‘Ndrangheta, corruzione e Buccinasco Deformazioni

Chi glielo fa fare al sindaco Maiorano? Dopo il clamoroso errore dei primi di Settembre, rimediato con l’effetto sorpresa di un manifesto esposto all’improvviso in Consiglio comunale a fine mese, magnificare la sua adamantina anima antimafia parlando di “volgare campagna di denigrazione”.  Chiama così le giuste,  reiterate denunce e proteste dei Cittadini perché correggesse il suo chiamarsi fuori dal 100 comuni contro le mafie.

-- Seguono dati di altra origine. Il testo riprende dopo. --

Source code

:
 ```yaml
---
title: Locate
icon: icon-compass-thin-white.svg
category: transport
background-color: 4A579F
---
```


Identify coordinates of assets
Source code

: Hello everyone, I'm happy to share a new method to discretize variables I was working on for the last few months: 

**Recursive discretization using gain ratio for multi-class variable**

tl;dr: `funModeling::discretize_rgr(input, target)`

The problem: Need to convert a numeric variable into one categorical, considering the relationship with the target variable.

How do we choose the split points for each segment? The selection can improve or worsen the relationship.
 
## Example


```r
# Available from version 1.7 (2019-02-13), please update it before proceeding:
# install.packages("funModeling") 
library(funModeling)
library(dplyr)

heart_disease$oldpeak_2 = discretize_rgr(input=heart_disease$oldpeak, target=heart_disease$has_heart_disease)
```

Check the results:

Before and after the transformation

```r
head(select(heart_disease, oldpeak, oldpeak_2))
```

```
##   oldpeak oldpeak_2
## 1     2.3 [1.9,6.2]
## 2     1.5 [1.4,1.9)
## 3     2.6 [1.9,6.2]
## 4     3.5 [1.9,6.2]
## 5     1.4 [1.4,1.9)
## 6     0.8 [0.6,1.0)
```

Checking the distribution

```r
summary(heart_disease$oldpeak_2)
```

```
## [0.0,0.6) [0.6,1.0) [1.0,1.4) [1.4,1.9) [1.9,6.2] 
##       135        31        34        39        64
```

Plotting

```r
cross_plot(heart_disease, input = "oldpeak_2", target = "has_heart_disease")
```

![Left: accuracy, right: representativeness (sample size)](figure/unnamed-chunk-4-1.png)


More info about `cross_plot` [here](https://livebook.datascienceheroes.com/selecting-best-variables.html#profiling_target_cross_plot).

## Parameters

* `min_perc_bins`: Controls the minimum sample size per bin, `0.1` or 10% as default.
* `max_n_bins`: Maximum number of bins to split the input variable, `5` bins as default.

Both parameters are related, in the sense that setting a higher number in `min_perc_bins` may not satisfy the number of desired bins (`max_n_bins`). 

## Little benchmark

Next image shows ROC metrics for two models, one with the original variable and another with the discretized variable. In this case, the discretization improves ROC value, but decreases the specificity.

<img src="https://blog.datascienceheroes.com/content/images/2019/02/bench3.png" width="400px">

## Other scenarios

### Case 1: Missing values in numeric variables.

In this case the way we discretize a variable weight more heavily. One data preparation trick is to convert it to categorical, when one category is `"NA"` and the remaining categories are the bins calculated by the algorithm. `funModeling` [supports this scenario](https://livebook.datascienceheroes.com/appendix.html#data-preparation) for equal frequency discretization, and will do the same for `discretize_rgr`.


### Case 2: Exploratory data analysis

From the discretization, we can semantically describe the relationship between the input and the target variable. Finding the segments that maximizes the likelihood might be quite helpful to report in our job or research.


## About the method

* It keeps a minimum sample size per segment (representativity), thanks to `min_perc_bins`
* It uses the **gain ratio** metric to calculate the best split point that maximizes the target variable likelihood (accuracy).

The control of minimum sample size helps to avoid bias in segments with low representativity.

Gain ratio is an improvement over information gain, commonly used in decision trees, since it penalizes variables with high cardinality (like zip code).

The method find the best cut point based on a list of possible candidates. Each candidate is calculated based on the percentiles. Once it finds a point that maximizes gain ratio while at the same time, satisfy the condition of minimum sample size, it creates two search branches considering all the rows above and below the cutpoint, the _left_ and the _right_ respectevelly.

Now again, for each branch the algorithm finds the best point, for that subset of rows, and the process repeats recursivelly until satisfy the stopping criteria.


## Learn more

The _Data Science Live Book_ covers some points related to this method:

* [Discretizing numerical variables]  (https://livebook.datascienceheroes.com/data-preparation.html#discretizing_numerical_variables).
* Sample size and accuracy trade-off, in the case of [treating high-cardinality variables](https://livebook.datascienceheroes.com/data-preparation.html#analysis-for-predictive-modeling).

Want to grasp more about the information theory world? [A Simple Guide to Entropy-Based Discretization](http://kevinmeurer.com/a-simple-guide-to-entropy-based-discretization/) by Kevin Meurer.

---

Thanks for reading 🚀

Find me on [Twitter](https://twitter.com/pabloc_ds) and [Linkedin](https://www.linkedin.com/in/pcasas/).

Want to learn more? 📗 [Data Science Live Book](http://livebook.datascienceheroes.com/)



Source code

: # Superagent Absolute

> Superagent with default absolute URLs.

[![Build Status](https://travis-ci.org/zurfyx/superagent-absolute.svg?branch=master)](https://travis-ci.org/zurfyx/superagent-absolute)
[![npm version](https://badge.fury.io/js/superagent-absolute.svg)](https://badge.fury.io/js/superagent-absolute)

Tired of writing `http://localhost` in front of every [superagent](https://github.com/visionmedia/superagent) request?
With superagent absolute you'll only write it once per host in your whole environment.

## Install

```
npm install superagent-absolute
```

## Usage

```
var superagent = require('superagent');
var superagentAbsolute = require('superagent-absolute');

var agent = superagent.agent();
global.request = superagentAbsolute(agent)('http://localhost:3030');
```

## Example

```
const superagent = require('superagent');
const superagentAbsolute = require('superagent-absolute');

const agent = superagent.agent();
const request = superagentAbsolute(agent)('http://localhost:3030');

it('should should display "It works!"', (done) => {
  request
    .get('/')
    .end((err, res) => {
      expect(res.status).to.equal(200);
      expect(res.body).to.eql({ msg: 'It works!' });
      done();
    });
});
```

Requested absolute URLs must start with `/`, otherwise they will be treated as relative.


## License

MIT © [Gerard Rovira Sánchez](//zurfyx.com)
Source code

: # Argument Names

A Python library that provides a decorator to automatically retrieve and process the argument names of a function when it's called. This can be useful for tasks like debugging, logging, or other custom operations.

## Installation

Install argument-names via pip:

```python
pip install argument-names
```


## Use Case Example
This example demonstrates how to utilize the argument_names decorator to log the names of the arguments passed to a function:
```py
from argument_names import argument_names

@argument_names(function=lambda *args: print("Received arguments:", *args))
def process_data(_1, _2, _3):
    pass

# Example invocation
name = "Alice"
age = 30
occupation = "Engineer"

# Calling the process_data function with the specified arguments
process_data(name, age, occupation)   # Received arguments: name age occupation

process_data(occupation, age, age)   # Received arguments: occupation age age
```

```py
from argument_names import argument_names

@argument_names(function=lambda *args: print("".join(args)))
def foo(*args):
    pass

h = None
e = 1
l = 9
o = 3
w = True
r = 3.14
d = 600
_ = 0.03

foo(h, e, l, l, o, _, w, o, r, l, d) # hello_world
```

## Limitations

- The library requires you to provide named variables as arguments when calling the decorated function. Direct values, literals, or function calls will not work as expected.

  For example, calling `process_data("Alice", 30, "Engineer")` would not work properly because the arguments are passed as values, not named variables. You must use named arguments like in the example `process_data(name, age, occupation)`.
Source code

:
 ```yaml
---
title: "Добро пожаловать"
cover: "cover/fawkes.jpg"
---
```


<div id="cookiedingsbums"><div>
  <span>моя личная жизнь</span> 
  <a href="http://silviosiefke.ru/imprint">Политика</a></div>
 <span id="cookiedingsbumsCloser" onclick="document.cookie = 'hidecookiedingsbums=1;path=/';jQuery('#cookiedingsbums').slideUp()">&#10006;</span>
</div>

I Cittadini che hanno denunciato il fragoroso silenzio: suo, di tutta la sua amministrazione e della sua maggioranza, durato quasi un mese.  Questi Cittadini, come ha fatto Città Ideale,  sono meritevoli della stima di tutti perché hanno portato fuori la nostra Buccinasco e i suoi Cittadini da un silenzio degli amministratori, più che imbarazzante.  Unici che ne hanno difeso la dignità.  Amministratore poco degno è lui. Sge poi volta frittate la situazione peggiora.

Non basta il pistolotto basato sulla descrizione rovesciata della realtà. Sul periodico di Buccinasco ci si mette a fare da stampella al sindaco (e a se stesso) anche il suo nominato Assessore alla Cultura David Arboit con un trafiletto che difende il falso slogan: “la ‘ndrangheta a perso”, che elenca una serie di fatti su cui l’amministrazione non solo non ha meriti, ma è anche carente (i lettori troveranno l’exploit a pagina 4 del periodico).

Cosa dice l’assessore? Cita due sentenze (di cui una è tuttora in rifacimento) che condannano degli esponenti dell’antistato. Quale merito hanno le amministrazioni precedenti? Zero.  Fa poi un elenco di beni sequestrati alla ‘ndrangheta gloriandosene perché le amministrazioni ne hanno fatto uso.  Ne erano obbligati! Cosa altro potevano fare ? Ma non mancano imbarazzati ritardi.  C’è chi non dimentica, se ne ricorda bene e documenta: Città Ideale.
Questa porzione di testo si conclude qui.